Bonshommes dévolants
Je réalise donc une série de grandes aquarelles à dominante verte, certaines que j’appelle des Bonshommes dévolants, en référence à Alfred Jarry, un poète symboliste, célèbre pour sa farce comique et subversive, le Père Ubu, parce qu’il invente dans un de ses romans un mythe qui me plaît beaucoup. Il imagine des hommes dont la tête est attachée par un fil au reste du corps, et qui dévole, dit Jarry, en créant un joli néologisme, si par malheur le fil vient à se rompre quand ces hommes vont chercher leurs proies dans le ciel. Dévole exprime bien qu’on perd la tête, sans que cette tête perde tout à fait son identité.

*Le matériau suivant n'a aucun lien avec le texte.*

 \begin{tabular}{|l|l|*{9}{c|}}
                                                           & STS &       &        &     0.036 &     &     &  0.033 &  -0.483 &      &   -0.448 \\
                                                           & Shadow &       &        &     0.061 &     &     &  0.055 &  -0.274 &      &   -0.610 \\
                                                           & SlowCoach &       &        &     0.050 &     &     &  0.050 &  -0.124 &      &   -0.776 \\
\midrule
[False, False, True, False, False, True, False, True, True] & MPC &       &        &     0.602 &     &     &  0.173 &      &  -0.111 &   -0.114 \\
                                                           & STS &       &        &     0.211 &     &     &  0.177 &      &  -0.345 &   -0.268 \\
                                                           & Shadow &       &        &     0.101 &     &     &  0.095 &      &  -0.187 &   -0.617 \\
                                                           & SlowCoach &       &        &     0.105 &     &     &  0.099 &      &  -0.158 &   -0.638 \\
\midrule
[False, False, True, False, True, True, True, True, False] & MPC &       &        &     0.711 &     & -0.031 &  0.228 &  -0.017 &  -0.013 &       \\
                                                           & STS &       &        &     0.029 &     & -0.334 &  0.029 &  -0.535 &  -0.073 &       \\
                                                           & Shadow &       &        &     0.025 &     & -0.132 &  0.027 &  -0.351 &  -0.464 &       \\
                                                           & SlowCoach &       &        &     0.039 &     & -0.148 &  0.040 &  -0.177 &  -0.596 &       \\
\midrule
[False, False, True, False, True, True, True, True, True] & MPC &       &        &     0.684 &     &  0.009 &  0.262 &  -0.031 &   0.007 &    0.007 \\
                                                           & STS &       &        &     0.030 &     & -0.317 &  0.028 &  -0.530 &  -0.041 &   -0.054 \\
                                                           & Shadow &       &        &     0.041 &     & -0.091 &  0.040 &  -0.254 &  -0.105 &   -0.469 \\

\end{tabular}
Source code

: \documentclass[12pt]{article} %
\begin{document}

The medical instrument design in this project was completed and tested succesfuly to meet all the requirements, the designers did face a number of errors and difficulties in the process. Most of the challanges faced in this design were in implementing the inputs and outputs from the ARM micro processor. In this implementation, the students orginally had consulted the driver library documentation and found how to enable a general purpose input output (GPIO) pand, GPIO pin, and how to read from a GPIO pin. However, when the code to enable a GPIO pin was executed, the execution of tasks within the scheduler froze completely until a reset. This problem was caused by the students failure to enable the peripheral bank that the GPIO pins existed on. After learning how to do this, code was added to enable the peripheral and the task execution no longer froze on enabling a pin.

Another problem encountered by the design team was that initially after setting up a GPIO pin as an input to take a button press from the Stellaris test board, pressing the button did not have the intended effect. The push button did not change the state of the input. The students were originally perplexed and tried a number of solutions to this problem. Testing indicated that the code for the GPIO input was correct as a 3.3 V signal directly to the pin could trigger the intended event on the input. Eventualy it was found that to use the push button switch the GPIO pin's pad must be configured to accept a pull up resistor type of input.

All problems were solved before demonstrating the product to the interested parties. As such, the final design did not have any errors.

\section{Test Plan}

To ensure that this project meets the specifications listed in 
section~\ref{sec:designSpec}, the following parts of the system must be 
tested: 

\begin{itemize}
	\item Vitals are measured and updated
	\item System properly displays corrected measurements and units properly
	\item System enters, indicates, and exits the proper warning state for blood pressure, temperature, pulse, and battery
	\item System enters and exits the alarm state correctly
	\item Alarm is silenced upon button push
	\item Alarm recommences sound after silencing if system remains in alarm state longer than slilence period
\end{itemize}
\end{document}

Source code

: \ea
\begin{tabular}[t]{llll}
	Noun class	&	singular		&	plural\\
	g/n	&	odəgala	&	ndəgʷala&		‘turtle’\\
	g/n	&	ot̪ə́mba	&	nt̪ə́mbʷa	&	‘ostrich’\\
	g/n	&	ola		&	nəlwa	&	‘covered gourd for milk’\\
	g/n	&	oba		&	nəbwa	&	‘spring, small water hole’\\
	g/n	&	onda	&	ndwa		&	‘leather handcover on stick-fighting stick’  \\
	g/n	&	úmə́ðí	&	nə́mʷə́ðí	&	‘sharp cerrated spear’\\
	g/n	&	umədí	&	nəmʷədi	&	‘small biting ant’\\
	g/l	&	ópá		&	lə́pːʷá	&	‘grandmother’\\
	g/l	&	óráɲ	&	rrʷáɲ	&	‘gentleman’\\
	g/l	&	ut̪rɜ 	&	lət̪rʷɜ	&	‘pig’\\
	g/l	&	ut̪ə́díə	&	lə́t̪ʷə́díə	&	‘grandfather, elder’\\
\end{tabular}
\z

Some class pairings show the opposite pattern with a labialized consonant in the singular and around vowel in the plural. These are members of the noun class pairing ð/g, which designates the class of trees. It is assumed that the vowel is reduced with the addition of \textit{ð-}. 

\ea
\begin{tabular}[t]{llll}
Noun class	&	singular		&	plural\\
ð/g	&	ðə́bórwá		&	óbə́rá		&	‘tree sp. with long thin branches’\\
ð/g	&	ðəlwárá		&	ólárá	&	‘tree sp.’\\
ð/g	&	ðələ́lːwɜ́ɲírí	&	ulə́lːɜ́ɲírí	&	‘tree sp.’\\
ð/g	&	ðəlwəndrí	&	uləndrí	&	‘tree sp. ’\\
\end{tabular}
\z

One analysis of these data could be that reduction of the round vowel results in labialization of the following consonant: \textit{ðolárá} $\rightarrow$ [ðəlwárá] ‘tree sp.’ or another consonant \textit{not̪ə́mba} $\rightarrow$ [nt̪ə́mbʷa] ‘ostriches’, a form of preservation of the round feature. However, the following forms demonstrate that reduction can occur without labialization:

Ces Bonshommes dévolants sont faits dans l’urgence, en dialoguant avec le grain du papier, avec l’eau, avec l’encre, avec les pigments, sans me préoccuper de bien faire, de réussir quoi que ce soit, en projetant mes idées sur la feuille de papier. Henri Michaux raconte quelque chose de semblable dans Émergences Résurgences, son autobiographie de peintre, illustrée de ses travaux, un ouvrage que j’étudie à l’époque pour écrire mon mémoire de maîtrise. C’est en voulant expérimenter les propos de Michaux que j’en viens à réaliser ces aquarelles. Devant la complexité du réel et de la réalité, ce sont juste de belles images, faites avec une idée juste en tête, je veux dire une idée qui agit et qui me fait agir, l’idée du mimétisme, et avec mon regard intérieur. Le regard intérieur, on l’emmène toujours et partout avec soi, mais pour qu’une peinture fasse sillon dans le réel, il faut que le regard intérieur se mêle aussi de rendre compte de la réalité. Je m’y emploie donc, une fois sorti des institutions psychiatriques, car ces aquarelles réalisées en institution sont encore des œuvres fermées, aux limites étroites, même si à l’intérieur de ces limites vit toute une population, prolifère toute une végétation.